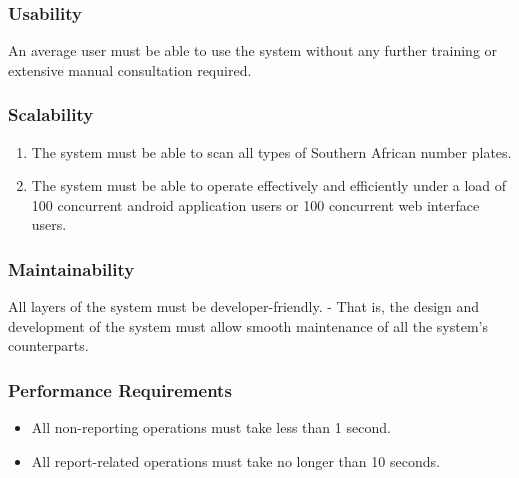 \documentclass[12pt]{article}
\begin{document}
	                  	\vspace{0.1in}
	                  	\subsubsection{Usability}
	                  	An average user must be able to use the system without any further training or extensive manual consultation required.
	                  	
	                  	\vspace{0.1in}
	                  	\subsubsection{Scalability}
	                  	\begin{enumerate}
		                  	\item The system must be able to scan all types of Southern African number plates.
		                  	\item The system must be able to operate effectively and efficiently under a load of 100 concurrent android application users or 100 concurrent web interface users.
	                  	\end{enumerate}
	                  	
	                  	\vspace{0.1in}
	                  	\subsubsection{Maintainability}
	                  	All layers of the system must be developer-friendly. - That is, the design and development of the system must allow smooth maintenance of all the system's counterparts.
	                  	
	                  	\vspace{0.1in}
	                  	\subsubsection{Performance Requirements}
	                  	\begin{itemize}
	                  		\item All non-reporting operations must take less than 1 second.
	                  		\item All report-related operations must take no longer than 10 seconds.
	                  	\end{itemize}
	                  	
\end{document}
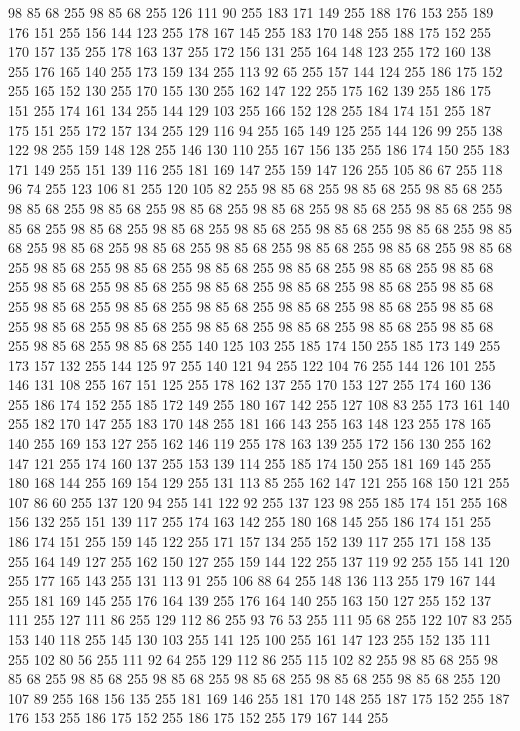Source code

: 98 85 68 255 98 85 68 255 126 111 90 255 183 171 149 255 188 176 153 255 189 176 151 255 156 144 123 255 178 167 145 255 183 170 148 255 188 175 152 255 170 157 135 255 178 163 137 255 172 156 131 255 164 148 123 255 172 160 138 255 176 165 140 255 173 159 134 255 113 92 65 255 157 144 124 255 186 175 152 255 165 152 130 255 170 155 130 255 162 147 122 255 175 162 139 255 186 175 151 255 174 161 134 255 144 129 103 255 166 152 128 255 184 174 151 255 187 175 151 255 172 157 134 255 129 116 94 255 165 149 125 255 144 126 99 255 138 122 98 255 159 148 128 255 146 130 110 255 167 156 135 255 186 174 150 255 183 171 149 255 151 139 116 255 181 169 147 255 159 147 126 255 105 86 67 255 118 96 74 255 123 106 81 255 120 105 82 255 98 85 68 255 98 85 68 255 98 85 68 255 98 85 68 255 98 85 68 255 98 85 68 255 98 85 68 255 98 85 68 255 98 85 68 255 98 85 68 255 98 85 68 255 98 85 68 255 98 85 68 255 98 85 68 255 98 85 68 255 98 85 68 255 98 85 68 255
98 85 68 255 98 85 68 255 98 85 68 255 98 85 68 255 98 85 68 255 98 85 68 255 98 85 68 255 98 85 68 255 98 85 68 255 98 85 68 255 98 85 68 255 98 85 68 255 98 85 68 255 98 85 68 255 98 85 68 255 98 85 68 255 98 85 68 255 98 85 68 255 98 85 68 255 98 85 68 255 98 85 68 255 98 85 68 255 98 85 68 255 98 85 68 255 98 85 68 255 98 85 68 255 98 85 68 255 98 85 68 255 98 85 68 255 98 85 68 255 98 85 68 255 140 125 103 255 185 174 150 255 185 173 149 255 173 157 132 255 144 125 97 255 140 121 94 255 122 104 76 255 144 126 101 255 146 131 108 255 167 151 125 255 178 162 137 255 170 153 127 255 174 160 136 255 186 174 152 255 185 172 149 255 180 167 142 255 127 108 83 255 173 161 140 255 182 170 147 255 183 170 148 255 181 166 143 255 163 148 123 255 178 165 140 255 169 153 127 255 162 146 119 255 178 163 139 255 172 156 130 255 162 147 121 255 174 160 137 255 153 139 114 255 185 174 150 255 181 169 145 255 180 168 144 255
169 154 129 255 131 113 85 255 162 147 121 255 168 150 121 255 107 86 60 255 137 120 94 255 141 122 92 255 137 123 98 255 185 174 151 255 168 156 132 255 151 139 117 255 174 163 142 255 180 168 145 255 186 174 151 255 186 174 151 255 159 145 122 255 171 157 134 255 152 139 117 255 171 158 135 255 164 149 127 255 162 150 127 255 159 144 122 255 137 119 92 255 155 141 120 255 177 165 143 255 131 113 91 255 106 88 64 255 148 136 113 255 179 167 144 255 181 169 145 255 176 164 139 255 176 164 140 255 163 150 127 255 152 137 111 255 127 111 86 255 129 112 86 255 93 76 53 255 111 95 68 255 122 107 83 255 153 140 118 255 145 130 103 255 141 125 100 255 161 147 123 255 152 135 111 255 102 80 56 255 111 92 64 255 129 112 86 255 115 102 82 255 98 85 68 255 98 85 68 255 98 85 68 255 98 85 68 255 98 85 68 255 98 85 68 255 98 85 68 255 120 107 89 255 168 156 135 255 181 169 146 255 181 170 148 255 187 175 152 255 187 176 153 255 186 175 152 255 186 175 152 255 179 167 144 255
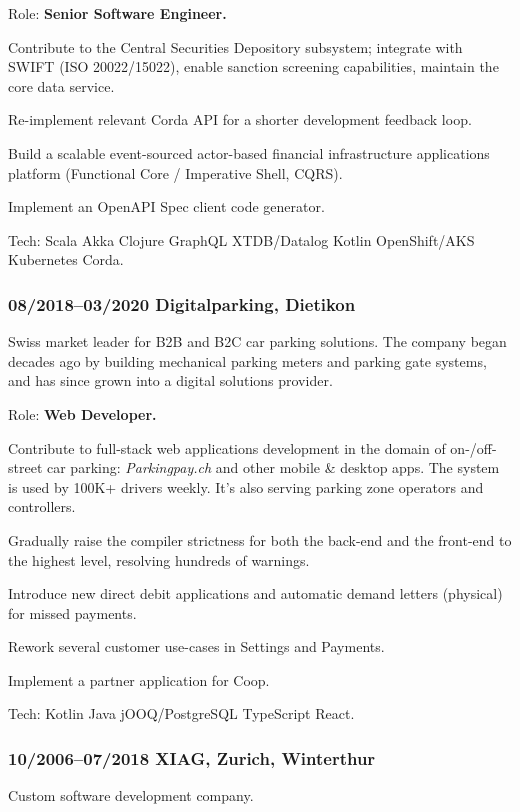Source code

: \documentclass[a4paper, twocolumn, 10pt]{article}
\begin{document}
Role: \textbf{Senior Software Engineer.}

Contribute to the Central Securities Depository subsystem; integrate with SWIFT (ISO 20022/15022),
enable sanction screening capabilities, maintain the core data service.

Re-implement relevant Corda API for a shorter development feedback loop.

Build a scalable event-sourced actor-based financial infrastructure applications platform (Functional Core /
Imperative Shell, CQRS).

Implement an OpenAPI Spec client code generator.

Tech: Scala Akka Clojure GraphQL XTDB/Datalog Kotlin OpenShift/AKS Kubernetes Corda.

\subsubsection*{08/2018--03/2020 Digitalparking, Dietikon}

Swiss market leader for B2B and B2C car parking solutions. The company began decades ago by building
mechanical parking meters and parking gate systems, and has since grown into a digital solutions
provider.

Role: \textbf{Web Developer.}

Contribute to full-stack web applications development in the domain of on-/off-street car parking:
\emph{Parkingpay.ch} and other mobile \& desktop apps. The system is used by 100K+ drivers
weekly. It's also serving parking zone operators and controllers.

Gradually raise the compiler strictness for both the back-end and the front-end to the highest
level, resolving hundreds of warnings.

Introduce new direct debit applications and automatic demand letters (physical) for missed payments.

Rework several customer use-cases in Settings and Payments.

Implement a partner application for Coop.

Tech: Kotlin Java jOOQ/PostgreSQL TypeScript React.

\subsubsection*{10/2006--07/2018 XIAG, Zurich, Winterthur}

Custom software development company.
\end{document}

***

TASK TO COMPLETE
Your answer must be the entries repeated exactly, with no pictures.

THE COMPLETED TASK
 \documentclass[12pt]{article}
\begin{document}
	                  	\vspace{0.1in}
	                  	\subsubsection{Usability}
	                  	An average user must be able to use the system without any further training or extensive manual consultation required.
	                  	
	                  	\vspace{0.1in}
	                  	\subsubsection{Scalability}
	                  	\begin{enumerate}
		                  	\item The system must be able to scan all types of Southern African number plates.
		                  	\item The system must be able to operate effectively and efficiently under a load of 100 concurrent android application users or 100 concurrent web interface users.
	                  	\end{enumerate}
	                  	
	                  	\vspace{0.1in}
	                  	\subsubsection{Maintainability}
	                  	All layers of the system must be developer-friendly. - That is, the design and development of the system must allow smooth maintenance of all the system's counterparts.
	                  	
	                  	\vspace{0.1in}
	                  	\subsubsection{Performance Requirements}
	                  	\begin{itemize}
	                  		\item All non-reporting operations must take less than 1 second.
	                  		\item All report-related operations must take no longer than 10 seconds.
	                  	\end{itemize}
	                  	
\end{document}
Source code

: 98 85 68 255 98 85 68 255 126 111 90 255 183 171 149 255 188 176 153 255 189 176 151 255 156 144 123 255 178 167 145 255 183 170 148 255 188 175 152 255 170 157 135 255 178 163 137 255 172 156 131 255 164 148 123 255 172 160 138 255 176 165 140 255 173 159 134 255 113 92 65 255 157 144 124 255 186 175 152 255 165 152 130 255 170 155 130 255 162 147 122 255 175 162 139 255 186 175 151 255 174 161 134 255 144 129 103 255 166 152 128 255 184 174 151 255 187 175 151 255 172 157 134 255 129 116 94 255 165 149 125 255 144 126 99 255 138 122 98 255 159 148 128 255 146 130 110 255 167 156 135 255 186 174 150 255 183 171 149 255 151 139 116 255 181 169 147 255 159 147 126 255 105 86 67 255 118 96 74 255 123 106 81 255 120 105 82 255 98 85 68 255 98 85 68 255 98 85 68 255 98 85 68 255 98 85 68 255 98 85 68 255 98 85 68 255 98 85 68 255 98 85 68 255 98 85 68 255 98 85 68 255 98 85 68 255 98 85 68 255 98 85 68 255 98 85 68 255 98 85 68 255 98 85 68 255
98 85 68 255 98 85 68 255 98 85 68 255 98 85 68 255 98 85 68 255 98 85 68 255 98 85 68 255 98 85 68 255 98 85 68 255 98 85 68 255 98 85 68 255 98 85 68 255 98 85 68 255 98 85 68 255 98 85 68 255 98 85 68 255 98 85 68 255 98 85 68 255 98 85 68 255 98 85 68 255 98 85 68 255 98 85 68 255 98 85 68 255 98 85 68 255 98 85 68 255 98 85 68 255 98 85 68 255 98 85 68 255 98 85 68 255 98 85 68 255 98 85 68 255 140 125 103 255 185 174 150 255 185 173 149 255 173 157 132 255 144 125 97 255 140 121 94 255 122 104 76 255 144 126 101 255 146 131 108 255 167 151 125 255 178 162 137 255 170 153 127 255 174 160 136 255 186 174 152 255 185 172 149 255 180 167 142 255 127 108 83 255 173 161 140 255 182 170 147 255 183 170 148 255 181 166 143 255 163 148 123 255 178 165 140 255 169 153 127 255 162 146 119 255 178 163 139 255 172 156 130 255 162 147 121 255 174 160 137 255 153 139 114 255 185 174 150 255 181 169 145 255 180 168 144 255
169 154 129 255 131 113 85 255 162 147 121 255 168 150 121 255 107 86 60 255 137 120 94 255 141 122 92 255 137 123 98 255 185 174 151 255 168 156 132 255 151 139 117 255 174 163 142 255 180 168 145 255 186 174 151 255 186 174 151 255 159 145 122 255 171 157 134 255 152 139 117 255 171 158 135 255 164 149 127 255 162 150 127 255 159 144 122 255 137 119 92 255 155 141 120 255 177 165 143 255 131 113 91 255 106 88 64 255 148 136 113 255 179 167 144 255 181 169 145 255 176 164 139 255 176 164 140 255 163 150 127 255 152 137 111 255 127 111 86 255 129 112 86 255 93 76 53 255 111 95 68 255 122 107 83 255 153 140 118 255 145 130 103 255 141 125 100 255 161 147 123 255 152 135 111 255 102 80 56 255 111 92 64 255 129 112 86 255 115 102 82 255 98 85 68 255 98 85 68 255 98 85 68 255 98 85 68 255 98 85 68 255 98 85 68 255 98 85 68 255 120 107 89 255 168 156 135 255 181 169 146 255 181 170 148 255 187 175 152 255 187 176 153 255 186 175 152 255 186 175 152 255 179 167 144 255
Source code

: \documentclass[a4paper, twocolumn, 10pt]{article}
\begin{document}
Role: \textbf{Senior Software Engineer.}

Contribute to the Central Securities Depository subsystem; integrate with SWIFT (ISO 20022/15022),
enable sanction screening capabilities, maintain the core data service.

Re-implement relevant Corda API for a shorter development feedback loop.

Build a scalable event-sourced actor-based financial infrastructure applications platform (Functional Core /
Imperative Shell, CQRS).

Implement an OpenAPI Spec client code generator.

Tech: Scala Akka Clojure GraphQL XTDB/Datalog Kotlin OpenShift/AKS Kubernetes Corda.

\subsubsection*{08/2018--03/2020 Digitalparking, Dietikon}

Swiss market leader for B2B and B2C car parking solutions. The company began decades ago by building
mechanical parking meters and parking gate systems, and has since grown into a digital solutions
provider.

Role: \textbf{Web Developer.}

Contribute to full-stack web applications development in the domain of on-/off-street car parking:
\emph{Parkingpay.ch} and other mobile \& desktop apps. The system is used by 100K+ drivers
weekly. It's also serving parking zone operators and controllers.

Gradually raise the compiler strictness for both the back-end and the front-end to the highest
level, resolving hundreds of warnings.

Introduce new direct debit applications and automatic demand letters (physical) for missed payments.

Rework several customer use-cases in Settings and Payments.

Implement a partner application for Coop.

Tech: Kotlin Java jOOQ/PostgreSQL TypeScript React.

\subsubsection*{10/2006--07/2018 XIAG, Zurich, Winterthur}

Custom software development company.
\end{document}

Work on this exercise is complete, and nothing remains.